Mathematics desk
< April 6	<< Mar \| April \| May >>	April 8 >

Welcome to the Wikipedia Mathematics Reference Desk Archives
The page you are currently viewing is an archive page. While you can leave answers for any questions shown below, please ask new questions on one of the current reference desk pages.

April 7

Area, vertex, and boundary centroids

Two related questions: For what polygons does the area centroid (centroid of the entire enclosed region) coincide with (a) the centroid of the vertices, or (b) the centroid of the boundary points? For (a), it's true for all triangles and of course for all regular polygons. I'm guessing it's true for all parallelograms too. But what other polygons? As for (b), it does not hold for all triangles or even for all isosceles triangles; it holds for all regular polygons, and I'm guessing for all parallelograms, but what else? Loraof (talk) 19:04, 7 April 2016 (UTC)[reply]

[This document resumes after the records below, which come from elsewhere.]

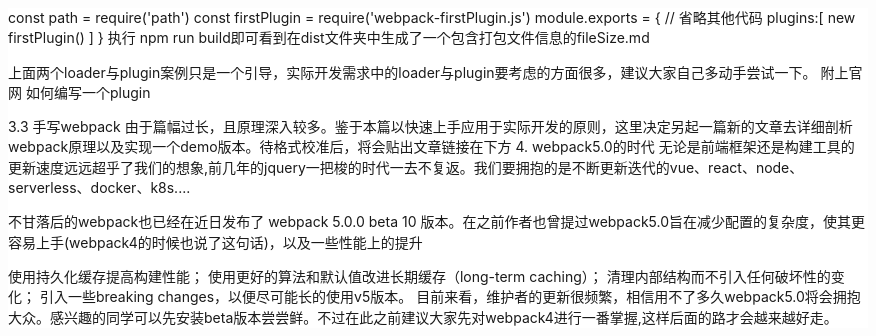 const path = require('path')
const firstPlugin = require('webpack-firstPlugin.js')
module.exports = {
    // 省略其他代码
    plugins:[
        new firstPlugin()
    ]
}
执行 npm run build即可看到在dist文件夹中生成了一个包含打包文件信息的fileSize.md

上面两个loader与plugin案例只是一个引导，实际开发需求中的loader与plugin要考虑的方面很多，建议大家自己多动手尝试一下。
附上官网 如何编写一个plugin

3.3 手写webpack
由于篇幅过长，且原理深入较多。鉴于本篇以快速上手应用于实际开发的原则，这里决定另起一篇新的文章去详细剖析webpack原理以及实现一个demo版本。待格式校准后，将会贴出文章链接在下方
4. webpack5.0的时代
无论是前端框架还是构建工具的更新速度远远超乎了我们的想象,前几年的jquery一把梭的时代一去不复返。我们要拥抱的是不断更新迭代的vue、react、node、serverless、docker、k8s....



不甘落后的webpack也已经在近日发布了 webpack 5.0.0 beta 10 版本。在之前作者也曾提过webpack5.0旨在减少配置的复杂度，使其更容易上手(webpack4的时候也说了这句话)，以及一些性能上的提升

使用持久化缓存提高构建性能；
使用更好的算法和默认值改进长期缓存（long-term caching）；
清理内部结构而不引入任何破坏性的变化；
引入一些breaking changes，以便尽可能长的使用v5版本。
目前来看，维护者的更新很频繁，相信用不了多久webpack5.0将会拥抱大众。感兴趣的同学可以先安装beta版本尝尝鲜。不过在此之前建议大家先对webpack4进行一番掌握,这样后面的路才会越来越好走。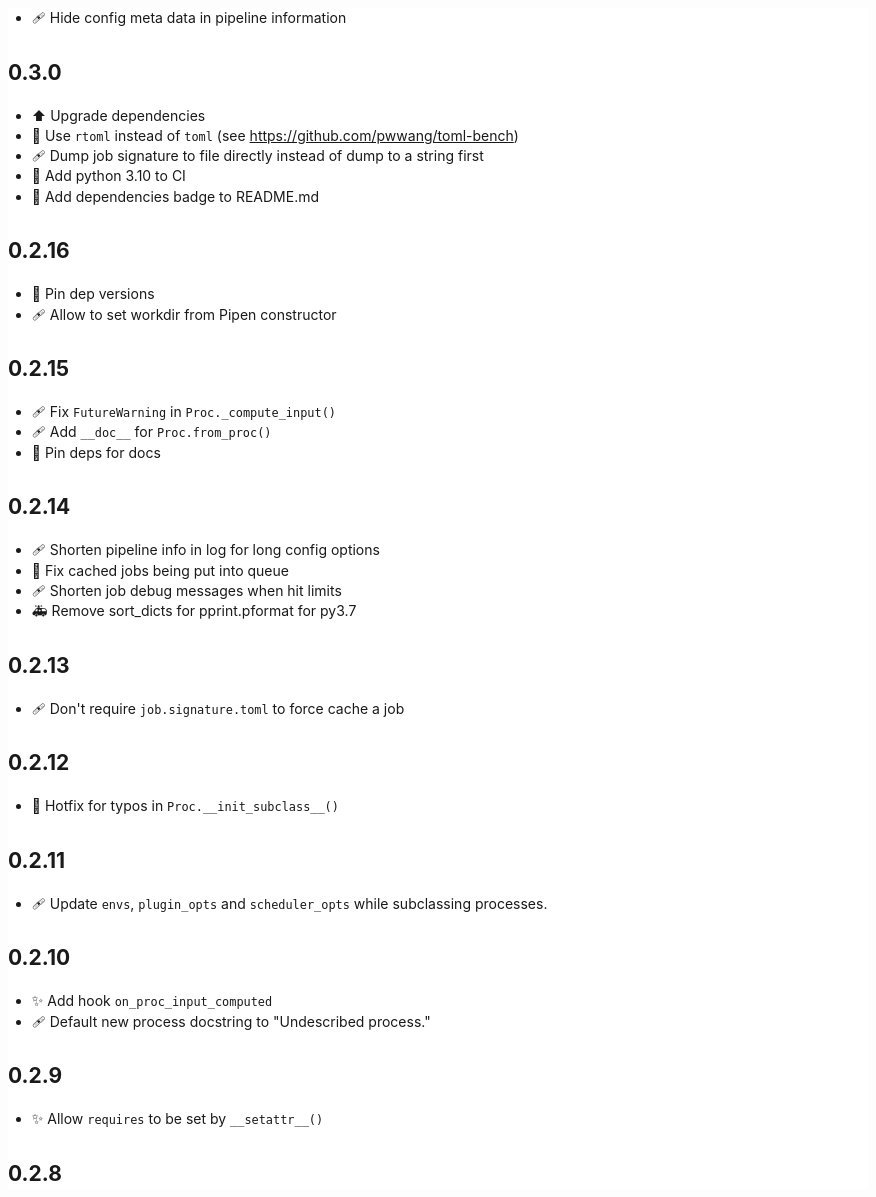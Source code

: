 - 🩹 Hide config meta data in pipeline information

## 0.3.0

- ⬆️ Upgrade dependencies
- 📌 Use `rtoml` instead of `toml` (see https://github.com/pwwang/toml-bench)
- 🩹 Dump job signature to file directly instead of dump to a string first
- 👷 Add python 3.10 to CI
- 📝 Add dependencies badge to README.md

## 0.2.16

- 📌 Pin dep versions
- 🩹 Allow to set workdir from Pipen constructor

## 0.2.15

- 🩹 Fix `FutureWarning` in `Proc._compute_input()`
- 🩹 Add `__doc__` for `Proc.from_proc()`
- 📌 Pin deps for docs

## 0.2.14

- 🩹 Shorten pipeline info in log for long config options
- 🐛 Fix cached jobs being put into queue
- 🩹 Shorten job debug messages when hit limits
- 🚑 Remove sort_dicts for pprint.pformat for py3.7

## 0.2.13

- 🩹 Don't require `job.signature.toml` to force cache a job

## 0.2.12

- 🐛 Hotfix for typos in `Proc.__init_subclass__()`

## 0.2.11

- 🩹 Update `envs`, `plugin_opts` and `scheduler_opts` while subclassing processes.

## 0.2.10

- ✨ Add hook `on_proc_input_computed`
- 🩹 Default new process docstring to "Undescribed process."

## 0.2.9

- ✨ Allow `requires` to be set by `__setattr__()`

## 0.2.8
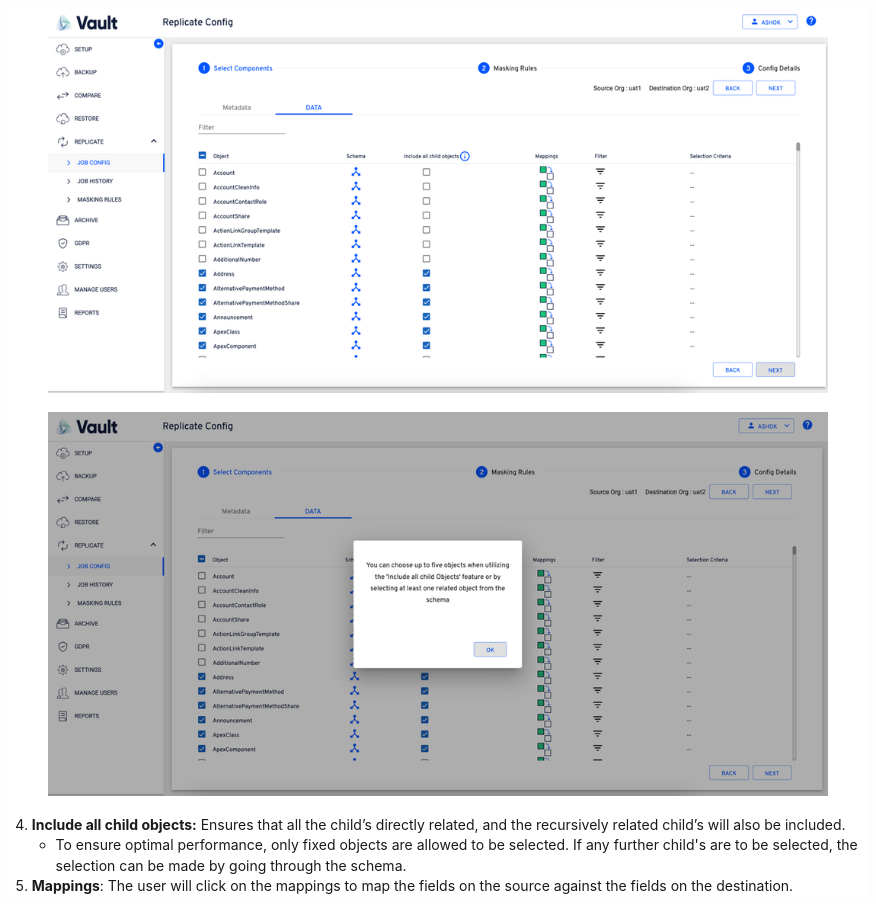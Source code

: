 <figure><img src="../../../../.gitbook/assets/image (103).png" alt=""><figcaption></figcaption></figure>

<figure><img src="../../../../.gitbook/assets/image (104).png" alt=""><figcaption></figcaption></figure>

4. **Include all child objects:** Ensures that all the child’s directly related, and the recursively related child’s will also be included.
   * To ensure optimal performance, only fixed objects are allowed to be selected. If any further child's are to be selected, the selection can be made by going through the schema.
5.  **Mappings**: The user will click on the mappings to map the fields on the source against the fields on the destination.&#x20;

Trivial remarks: obviously for any region with a line of symmetry, all three centroids must lie on that line. If there are two lines of symmetry, all three lie at the intersection and so coincide. (In this case there is a rotational symmetry, and so it is reasonable to speak of "the center" of the region.) --JBL (talk) 20:50, 7 April 2016 (UTC)[reply]

Case (a) is much easier since the area centroid and vertex centroid are both rational functions of the vertex coordinates. For the edge centroid you need to weight by the edge lengths, which gives you √'s in the expression and everything gets messier. For quadrilaterals I'm pretty sure (meaning I have most of a proof worked out but it's too much trouble to write out the deatials) that (a) is true iff it's a parallelogram. The crucial point is, and correct me if I'm wrong about this, that as operators on quadrilaterals, the point centroid and area centroid both commute with affine transformations. So you can simplify by taking three points of your quadrilateral to be (0, 1), (0, 0), and (1, 0). This idea won't work for the edge centroid because a linear transformation does not change length by a constant factor. --RDBury (talk) 03:30, 8 April 2016 (UTC)[reply]

Interpolation and extrapolation

I have been told, and told to teach, that interpolation is generally more reliable than extrapolation. Obviously, everything in science and statistics rests, at least tacitly, on a bed of assumptions; for example, in the case of science, we usually assume that induction works. What are the "minimal" statistical assumptions required for extrapolation to be generally less reliable than interpolation?--Leon (talk) 20:07, 7 April 2016 (UTC)[reply]

I don't think "interpolation is more reliable than extrapolation" is a formalizable statement in the sense you're hoping for. --JBL (talk) 20:52, 7 April 2016 (UTC)[reply]

From the lede of our article Extrapolation: "It is similar to interpolation, which produces estimates between known observations, but extrapolation is subject to greater uncertainty and a higher risk of producing meaningless results." -- ToE 21:14, 7 April 2016 (UTC)[reply]

@Thinking of England: If this is meant as a response to me then I don't understand its relevance to my comment. If it is meant only as a response to Leon, please feel free to remove or ignore this comment. --JBL (talk) 21:40, 7 April 2016 (UTC)[reply]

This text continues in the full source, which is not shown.